8. Calendrier et erreurs à éviter
Quand hiverner ?
Avant les premières gelées, idéalement fin octobre et au plus tard en novembre. N’attendez pas le premier coup de froid : une seule nuit de gel sur un moteur non protégé peut suffire à causer des dégâts irréversibles. L’arrêt dure ensuite quatre à cinq mois, jusqu’à la remise en service au printemps.
Les erreurs qui coûtent cher
- Ranger du matériel humide. La cause numéro un des moisissures et des odeurs. Séchez toujours à cœur.
- Négliger la protection antigel du moteur. Un abri couvert ne remplace pas la vidange et l’antigel : il les complète.
- Stocker un kayak posé sur sa coque ou une planche sur ses ailerons. Déformations permanentes garanties.
- Utiliser une bâche ou une housse hermétique. Elle piège la condensation. Préférez toujours du respirant.
- Oublier les nuisibles. Un cockpit ou un moteur non protégé devient un abri à rongeurs.
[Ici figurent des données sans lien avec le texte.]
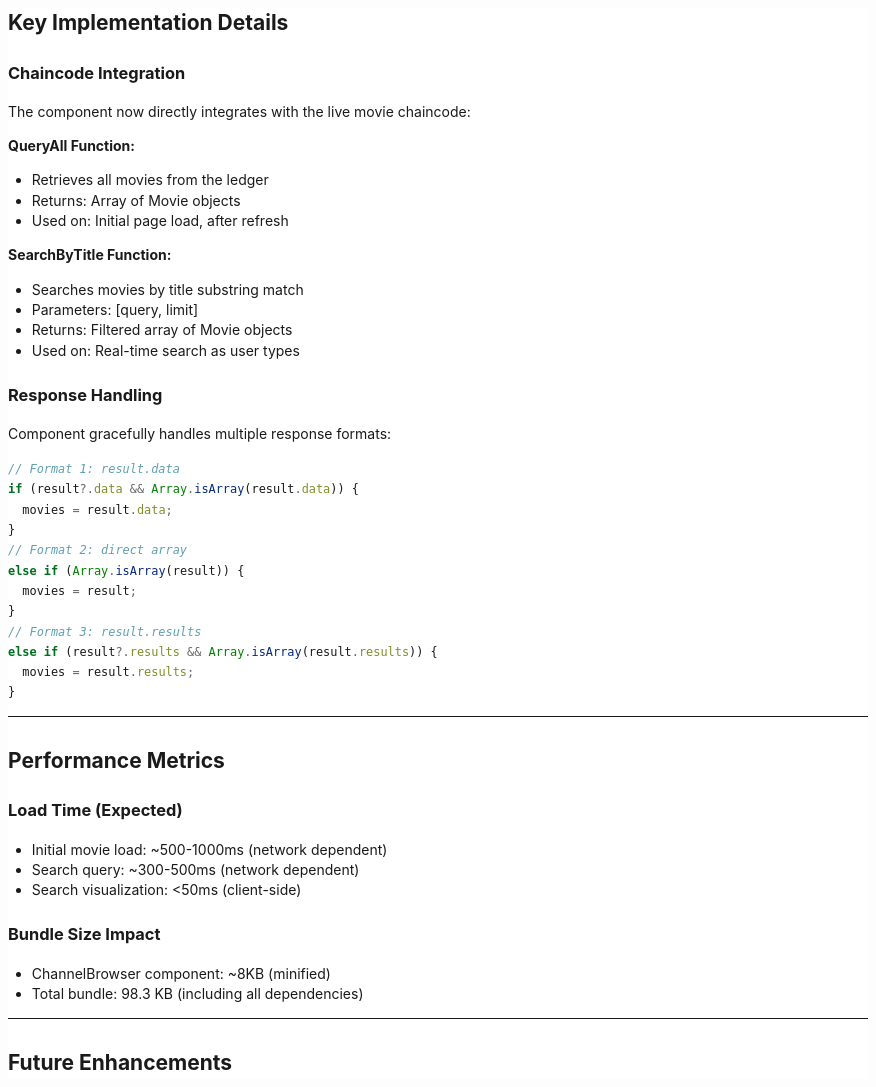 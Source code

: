 
## Key Implementation Details

### Chaincode Integration
The component now directly integrates with the live movie chaincode:

**QueryAll Function:**
- Retrieves all movies from the ledger
- Returns: Array of Movie objects
- Used on: Initial page load, after refresh

**SearchByTitle Function:**
- Searches movies by title substring match
- Parameters: [query, limit]
- Returns: Filtered array of Movie objects
- Used on: Real-time search as user types

### Response Handling
Component gracefully handles multiple response formats:
```typescript
// Format 1: result.data
if (result?.data && Array.isArray(result.data)) {
  movies = result.data;
}
// Format 2: direct array
else if (Array.isArray(result)) {
  movies = result;
}
// Format 3: result.results
else if (result?.results && Array.isArray(result.results)) {
  movies = result.results;
}
```

---

## Performance Metrics

### Load Time (Expected)
- Initial movie load: ~500-1000ms (network dependent)
- Search query: ~300-500ms (network dependent)
- Search visualization: <50ms (client-side)

### Bundle Size Impact
- ChannelBrowser component: ~8KB (minified)
- Total bundle: 98.3 KB (including all dependencies)

---

## Future Enhancements
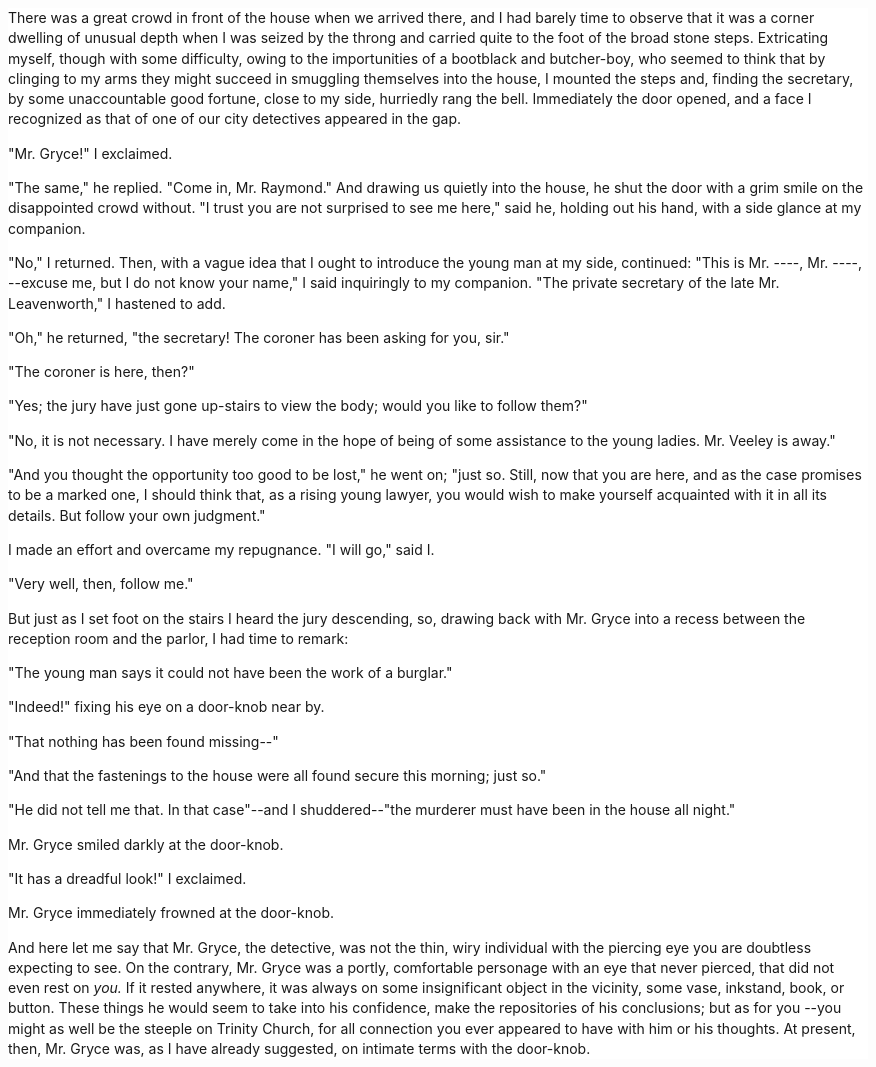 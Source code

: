 There was a great crowd in front of the house when we arrived there, and I had barely time to observe that it was a corner dwelling of unusual depth when I was seized by the throng and carried quite to the foot of the broad stone steps. Extricating myself, though with some difficulty, owing to the importunities of a bootblack and butcher-boy, who seemed to think that by clinging to my arms they might succeed in smuggling themselves into the house, I mounted the steps and, finding the secretary, by some unaccountable good fortune, close to my side, hurriedly rang the bell. Immediately the door opened, and a face I recognized as that of one of our city detectives appeared in the gap.

"Mr. Gryce!" I exclaimed.

"The same," he replied. "Come in, Mr. Raymond." And drawing us quietly into the house, he shut the door with a grim smile on the disappointed crowd without. "I trust you are not surprised to see me here," said he, holding out his hand, with a side glance at my companion.

"No," I returned. Then, with a vague idea that I ought to introduce the young man at my side, continued: "This is Mr. ----, Mr. ----, --excuse me, but I do not know your name," I said inquiringly to my companion. "The private secretary of the late Mr. Leavenworth," I hastened to add.

"Oh," he returned, "the secretary! The coroner has been asking for you, sir."

"The coroner is here, then?"

"Yes; the jury have just gone up-stairs to view the body; would you like to follow them?"

"No, it is not necessary. I have merely come in the hope of being of some assistance to the young ladies. Mr. Veeley is away."

"And you thought the opportunity too good to be lost," he went on; "just so. Still, now that you are here, and as the case promises to be a marked one, I should think that, as a rising young lawyer, you would wish to make yourself acquainted with it in all its details. But follow your own judgment."

I made an effort and overcame my repugnance. "I will go," said I.

"Very well, then, follow me."

But just as I set foot on the stairs I heard the jury descending, so, drawing back with Mr. Gryce into a recess between the reception room and the parlor, I had time to remark:

"The young man says it could not have been the work of a burglar."

"Indeed!" fixing his eye on a door-knob near by.

"That nothing has been found missing--"

"And that the fastenings to the house were all found secure this morning; just so."

"He did not tell me that. In that case"--and I shuddered--"the murderer must have been in the house all night."

Mr. Gryce smiled darkly at the door-knob.

"It has a dreadful look!" I exclaimed.

Mr. Gryce immediately frowned at the door-knob.

And here let me say that Mr. Gryce, the detective, was not the thin, wiry individual with the piercing eye you are doubtless expecting to see. On the contrary, Mr. Gryce was a portly, comfortable personage with an eye that never pierced, that did not even rest on _you._ If it rested anywhere, it was always on some insignificant object in the vicinity, some vase, inkstand, book, or button. These things he would seem to take into his confidence, make the repositories of his conclusions; but as for you --you might as well be the steeple on Trinity Church, for all connection you ever appeared to have with him or his thoughts. At present, then, Mr. Gryce was, as I have already suggested, on intimate terms with the door-knob.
Bien stocker son matériel nautique pour l’hiver, c’est d’abord neutraliser ses quatre ennemis : l’humidité, le gel, les UV et les nuisibles. Rincez à l’eau douce, séchez à cœur, réparez avant de ranger, et respectez la bonne position de stockage pour éviter les déformations. Le bateau demande en plus un hivernage moteur rigoureux, où l’antigel et la vidange sont non négociables. Enfin, choisissez un lieu sec, tempéré et sécurisé : pour les planches, paddles, kayaks et l’équipement démontable du bateau, une solution comme YouStock, avec enlèvement à domicile, stockage couvert et location à la saison, vous garantit de retrouver au printemps un matériel prêt à repartir.